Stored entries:

===

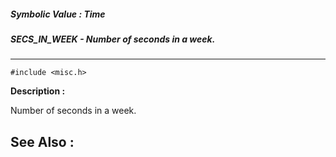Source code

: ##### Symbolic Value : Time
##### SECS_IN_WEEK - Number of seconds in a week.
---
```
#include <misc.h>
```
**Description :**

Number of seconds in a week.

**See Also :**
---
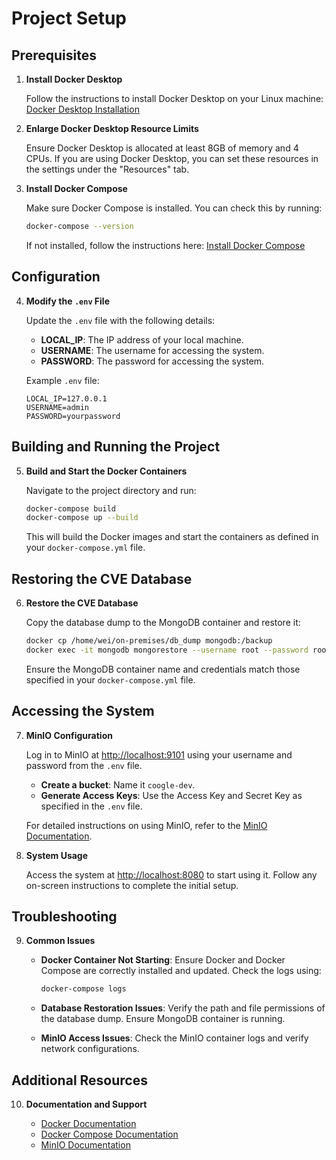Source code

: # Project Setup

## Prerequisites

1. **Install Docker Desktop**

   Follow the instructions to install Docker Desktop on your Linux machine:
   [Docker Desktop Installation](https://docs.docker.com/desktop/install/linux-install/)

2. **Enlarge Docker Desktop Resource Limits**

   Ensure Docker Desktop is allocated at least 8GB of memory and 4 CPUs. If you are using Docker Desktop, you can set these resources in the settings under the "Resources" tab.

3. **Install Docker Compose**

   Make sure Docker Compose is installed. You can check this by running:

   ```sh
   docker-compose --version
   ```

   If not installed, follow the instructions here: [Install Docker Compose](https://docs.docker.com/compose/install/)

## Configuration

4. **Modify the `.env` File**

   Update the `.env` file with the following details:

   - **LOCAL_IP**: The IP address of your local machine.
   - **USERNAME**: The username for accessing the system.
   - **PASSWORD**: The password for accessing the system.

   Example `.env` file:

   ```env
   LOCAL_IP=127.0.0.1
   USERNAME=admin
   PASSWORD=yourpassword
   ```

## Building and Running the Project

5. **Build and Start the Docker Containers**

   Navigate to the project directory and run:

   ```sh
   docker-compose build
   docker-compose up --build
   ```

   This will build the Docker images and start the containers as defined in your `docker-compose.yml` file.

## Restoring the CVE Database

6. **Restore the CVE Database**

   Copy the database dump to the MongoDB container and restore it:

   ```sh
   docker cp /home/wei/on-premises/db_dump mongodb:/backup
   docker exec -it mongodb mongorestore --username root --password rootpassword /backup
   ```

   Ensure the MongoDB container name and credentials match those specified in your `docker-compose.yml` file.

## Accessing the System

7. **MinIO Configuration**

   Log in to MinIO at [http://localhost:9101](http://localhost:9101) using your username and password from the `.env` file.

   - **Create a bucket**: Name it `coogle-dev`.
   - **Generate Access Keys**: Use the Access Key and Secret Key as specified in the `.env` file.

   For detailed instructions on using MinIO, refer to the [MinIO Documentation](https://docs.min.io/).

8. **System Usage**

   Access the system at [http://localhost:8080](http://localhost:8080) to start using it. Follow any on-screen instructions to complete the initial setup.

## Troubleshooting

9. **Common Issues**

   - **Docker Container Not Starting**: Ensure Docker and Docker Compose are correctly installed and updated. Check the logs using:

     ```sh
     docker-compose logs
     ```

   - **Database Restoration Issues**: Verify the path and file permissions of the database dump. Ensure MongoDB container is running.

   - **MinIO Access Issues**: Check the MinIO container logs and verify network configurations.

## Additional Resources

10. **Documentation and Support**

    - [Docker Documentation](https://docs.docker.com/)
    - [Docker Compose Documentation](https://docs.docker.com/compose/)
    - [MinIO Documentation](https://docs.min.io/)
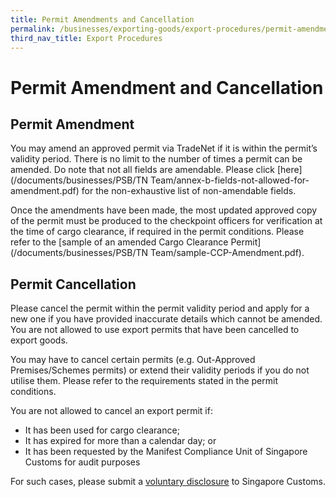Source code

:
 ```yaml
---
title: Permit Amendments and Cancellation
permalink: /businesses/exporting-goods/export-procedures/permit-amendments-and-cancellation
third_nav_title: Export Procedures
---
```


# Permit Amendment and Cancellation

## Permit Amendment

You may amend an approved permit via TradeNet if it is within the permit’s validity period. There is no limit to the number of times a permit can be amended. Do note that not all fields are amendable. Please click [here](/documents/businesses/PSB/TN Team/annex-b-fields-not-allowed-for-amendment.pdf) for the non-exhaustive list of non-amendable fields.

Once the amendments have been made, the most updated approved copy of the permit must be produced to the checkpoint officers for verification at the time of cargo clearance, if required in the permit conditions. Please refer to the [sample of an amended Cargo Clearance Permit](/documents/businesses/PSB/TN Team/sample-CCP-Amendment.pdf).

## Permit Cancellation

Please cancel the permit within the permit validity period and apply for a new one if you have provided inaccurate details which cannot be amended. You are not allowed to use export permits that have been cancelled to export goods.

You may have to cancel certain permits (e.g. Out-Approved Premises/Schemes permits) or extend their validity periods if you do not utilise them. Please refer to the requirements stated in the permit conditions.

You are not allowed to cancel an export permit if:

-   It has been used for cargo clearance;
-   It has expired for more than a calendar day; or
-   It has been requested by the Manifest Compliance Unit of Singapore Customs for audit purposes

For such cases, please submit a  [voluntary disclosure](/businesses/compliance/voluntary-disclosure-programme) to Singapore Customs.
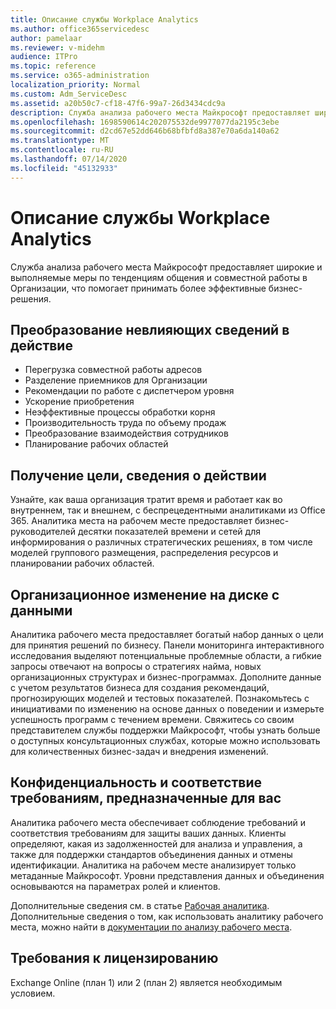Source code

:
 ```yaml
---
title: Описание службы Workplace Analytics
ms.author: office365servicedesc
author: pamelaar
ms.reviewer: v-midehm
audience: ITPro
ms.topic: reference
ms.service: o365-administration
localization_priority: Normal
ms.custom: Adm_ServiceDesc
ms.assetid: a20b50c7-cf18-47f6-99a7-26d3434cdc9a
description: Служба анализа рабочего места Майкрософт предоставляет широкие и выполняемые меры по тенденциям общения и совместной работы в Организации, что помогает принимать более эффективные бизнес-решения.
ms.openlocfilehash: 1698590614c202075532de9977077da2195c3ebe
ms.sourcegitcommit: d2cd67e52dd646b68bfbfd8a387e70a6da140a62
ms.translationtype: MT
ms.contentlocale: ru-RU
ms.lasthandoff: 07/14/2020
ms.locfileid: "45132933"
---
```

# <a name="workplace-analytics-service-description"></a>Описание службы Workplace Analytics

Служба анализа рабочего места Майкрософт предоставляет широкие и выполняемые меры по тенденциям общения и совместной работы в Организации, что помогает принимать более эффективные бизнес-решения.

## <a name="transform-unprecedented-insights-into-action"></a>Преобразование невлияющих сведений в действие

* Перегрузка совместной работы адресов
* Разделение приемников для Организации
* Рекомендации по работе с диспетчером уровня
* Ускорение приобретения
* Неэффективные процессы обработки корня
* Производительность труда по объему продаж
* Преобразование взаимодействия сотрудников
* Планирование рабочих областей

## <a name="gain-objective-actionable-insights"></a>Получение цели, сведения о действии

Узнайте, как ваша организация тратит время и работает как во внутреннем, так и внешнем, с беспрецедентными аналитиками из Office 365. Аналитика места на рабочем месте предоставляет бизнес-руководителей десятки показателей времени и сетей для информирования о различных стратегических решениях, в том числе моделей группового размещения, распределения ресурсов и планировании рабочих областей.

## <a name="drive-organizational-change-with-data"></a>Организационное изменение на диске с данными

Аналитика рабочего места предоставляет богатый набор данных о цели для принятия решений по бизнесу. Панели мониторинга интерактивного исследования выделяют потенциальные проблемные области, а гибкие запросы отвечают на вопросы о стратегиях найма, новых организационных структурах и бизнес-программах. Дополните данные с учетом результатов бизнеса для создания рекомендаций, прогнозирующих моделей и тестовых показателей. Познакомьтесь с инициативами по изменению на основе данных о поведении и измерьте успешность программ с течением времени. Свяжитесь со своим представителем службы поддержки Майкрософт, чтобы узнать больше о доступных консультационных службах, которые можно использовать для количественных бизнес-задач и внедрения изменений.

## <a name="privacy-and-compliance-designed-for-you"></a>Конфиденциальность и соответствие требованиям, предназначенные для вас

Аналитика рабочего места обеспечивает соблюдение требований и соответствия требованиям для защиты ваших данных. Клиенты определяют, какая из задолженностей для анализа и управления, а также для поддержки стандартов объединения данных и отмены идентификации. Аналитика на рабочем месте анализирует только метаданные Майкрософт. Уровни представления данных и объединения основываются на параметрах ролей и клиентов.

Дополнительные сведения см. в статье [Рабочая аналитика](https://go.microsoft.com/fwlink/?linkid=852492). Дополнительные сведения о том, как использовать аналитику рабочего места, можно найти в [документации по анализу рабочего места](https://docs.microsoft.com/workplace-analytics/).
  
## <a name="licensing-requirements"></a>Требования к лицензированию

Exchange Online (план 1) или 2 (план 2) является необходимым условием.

===

Task details -> Output the records exactly, please. The pictures are not part of the copy.

Task response ->
Source code

: ##### Symbolic Value : Time
##### SECS_IN_WEEK - Number of seconds in a week.
---
```
#include <misc.h>
```
**Description :**

Number of seconds in a week.

**See Also :**
---
Source code

: # Project Setup

## Prerequisites

1. **Install Docker Desktop**

   Follow the instructions to install Docker Desktop on your Linux machine:
   [Docker Desktop Installation](https://docs.docker.com/desktop/install/linux-install/)

2. **Enlarge Docker Desktop Resource Limits**

   Ensure Docker Desktop is allocated at least 8GB of memory and 4 CPUs. If you are using Docker Desktop, you can set these resources in the settings under the "Resources" tab.

3. **Install Docker Compose**

   Make sure Docker Compose is installed. You can check this by running:

   ```sh
   docker-compose --version
   ```

   If not installed, follow the instructions here: [Install Docker Compose](https://docs.docker.com/compose/install/)

## Configuration

4. **Modify the `.env` File**

   Update the `.env` file with the following details:

   - **LOCAL_IP**: The IP address of your local machine.
   - **USERNAME**: The username for accessing the system.
   - **PASSWORD**: The password for accessing the system.

   Example `.env` file:

   ```env
   LOCAL_IP=127.0.0.1
   USERNAME=admin
   PASSWORD=yourpassword
   ```

## Building and Running the Project

5. **Build and Start the Docker Containers**

   Navigate to the project directory and run:

   ```sh
   docker-compose build
   docker-compose up --build
   ```

   This will build the Docker images and start the containers as defined in your `docker-compose.yml` file.

## Restoring the CVE Database

6. **Restore the CVE Database**

   Copy the database dump to the MongoDB container and restore it:

   ```sh
   docker cp /home/wei/on-premises/db_dump mongodb:/backup
   docker exec -it mongodb mongorestore --username root --password rootpassword /backup
   ```

   Ensure the MongoDB container name and credentials match those specified in your `docker-compose.yml` file.

## Accessing the System

7. **MinIO Configuration**

   Log in to MinIO at [http://localhost:9101](http://localhost:9101) using your username and password from the `.env` file.

   - **Create a bucket**: Name it `coogle-dev`.
   - **Generate Access Keys**: Use the Access Key and Secret Key as specified in the `.env` file.

   For detailed instructions on using MinIO, refer to the [MinIO Documentation](https://docs.min.io/).

8. **System Usage**

   Access the system at [http://localhost:8080](http://localhost:8080) to start using it. Follow any on-screen instructions to complete the initial setup.

## Troubleshooting

9. **Common Issues**

   - **Docker Container Not Starting**: Ensure Docker and Docker Compose are correctly installed and updated. Check the logs using:

     ```sh
     docker-compose logs
     ```

   - **Database Restoration Issues**: Verify the path and file permissions of the database dump. Ensure MongoDB container is running.

   - **MinIO Access Issues**: Check the MinIO container logs and verify network configurations.

## Additional Resources

10. **Documentation and Support**

    - [Docker Documentation](https://docs.docker.com/)
    - [Docker Compose Documentation](https://docs.docker.com/compose/)
    - [MinIO Documentation](https://docs.min.io/)
Source code

:
 ```yaml
---
title: Permit Amendments and Cancellation
permalink: /businesses/exporting-goods/export-procedures/permit-amendments-and-cancellation
third_nav_title: Export Procedures
---
```


# Permit Amendment and Cancellation

## Permit Amendment

You may amend an approved permit via TradeNet if it is within the permit’s validity period. There is no limit to the number of times a permit can be amended. Do note that not all fields are amendable. Please click [here](/documents/businesses/PSB/TN Team/annex-b-fields-not-allowed-for-amendment.pdf) for the non-exhaustive list of non-amendable fields.

Once the amendments have been made, the most updated approved copy of the permit must be produced to the checkpoint officers for verification at the time of cargo clearance, if required in the permit conditions. Please refer to the [sample of an amended Cargo Clearance Permit](/documents/businesses/PSB/TN Team/sample-CCP-Amendment.pdf).

## Permit Cancellation

Please cancel the permit within the permit validity period and apply for a new one if you have provided inaccurate details which cannot be amended. You are not allowed to use export permits that have been cancelled to export goods.

You may have to cancel certain permits (e.g. Out-Approved Premises/Schemes permits) or extend their validity periods if you do not utilise them. Please refer to the requirements stated in the permit conditions.

You are not allowed to cancel an export permit if:

-   It has been used for cargo clearance;
-   It has expired for more than a calendar day; or
-   It has been requested by the Manifest Compliance Unit of Singapore Customs for audit purposes

For such cases, please submit a  [voluntary disclosure](/businesses/compliance/voluntary-disclosure-programme) to Singapore Customs.
Source code

:
 ```yaml
---
title: Описание службы Workplace Analytics
ms.author: office365servicedesc
author: pamelaar
ms.reviewer: v-midehm
audience: ITPro
ms.topic: reference
ms.service: o365-administration
localization_priority: Normal
ms.custom: Adm_ServiceDesc
ms.assetid: a20b50c7-cf18-47f6-99a7-26d3434cdc9a
description: Служба анализа рабочего места Майкрософт предоставляет широкие и выполняемые меры по тенденциям общения и совместной работы в Организации, что помогает принимать более эффективные бизнес-решения.
ms.openlocfilehash: 1698590614c202075532de9977077da2195c3ebe
ms.sourcegitcommit: d2cd67e52dd646b68bfbfd8a387e70a6da140a62
ms.translationtype: MT
ms.contentlocale: ru-RU
ms.lasthandoff: 07/14/2020
ms.locfileid: "45132933"
---
```

# <a name="workplace-analytics-service-description"></a>Описание службы Workplace Analytics

Служба анализа рабочего места Майкрософт предоставляет широкие и выполняемые меры по тенденциям общения и совместной работы в Организации, что помогает принимать более эффективные бизнес-решения.

## <a name="transform-unprecedented-insights-into-action"></a>Преобразование невлияющих сведений в действие

* Перегрузка совместной работы адресов
* Разделение приемников для Организации
* Рекомендации по работе с диспетчером уровня
* Ускорение приобретения
* Неэффективные процессы обработки корня
* Производительность труда по объему продаж
* Преобразование взаимодействия сотрудников
* Планирование рабочих областей

## <a name="gain-objective-actionable-insights"></a>Получение цели, сведения о действии

Узнайте, как ваша организация тратит время и работает как во внутреннем, так и внешнем, с беспрецедентными аналитиками из Office 365. Аналитика места на рабочем месте предоставляет бизнес-руководителей десятки показателей времени и сетей для информирования о различных стратегических решениях, в том числе моделей группового размещения, распределения ресурсов и планировании рабочих областей.

## <a name="drive-organizational-change-with-data"></a>Организационное изменение на диске с данными

Аналитика рабочего места предоставляет богатый набор данных о цели для принятия решений по бизнесу. Панели мониторинга интерактивного исследования выделяют потенциальные проблемные области, а гибкие запросы отвечают на вопросы о стратегиях найма, новых организационных структурах и бизнес-программах. Дополните данные с учетом результатов бизнеса для создания рекомендаций, прогнозирующих моделей и тестовых показателей. Познакомьтесь с инициативами по изменению на основе данных о поведении и измерьте успешность программ с течением времени. Свяжитесь со своим представителем службы поддержки Майкрософт, чтобы узнать больше о доступных консультационных службах, которые можно использовать для количественных бизнес-задач и внедрения изменений.

## <a name="privacy-and-compliance-designed-for-you"></a>Конфиденциальность и соответствие требованиям, предназначенные для вас

Аналитика рабочего места обеспечивает соблюдение требований и соответствия требованиям для защиты ваших данных. Клиенты определяют, какая из задолженностей для анализа и управления, а также для поддержки стандартов объединения данных и отмены идентификации. Аналитика на рабочем месте анализирует только метаданные Майкрософт. Уровни представления данных и объединения основываются на параметрах ролей и клиентов.

Дополнительные сведения см. в статье [Рабочая аналитика](https://go.microsoft.com/fwlink/?linkid=852492). Дополнительные сведения о том, как использовать аналитику рабочего места, можно найти в [документации по анализу рабочего места](https://docs.microsoft.com/workplace-analytics/).
  
## <a name="licensing-requirements"></a>Требования к лицензированию

Exchange Online (план 1) или 2 (план 2) является необходимым условием.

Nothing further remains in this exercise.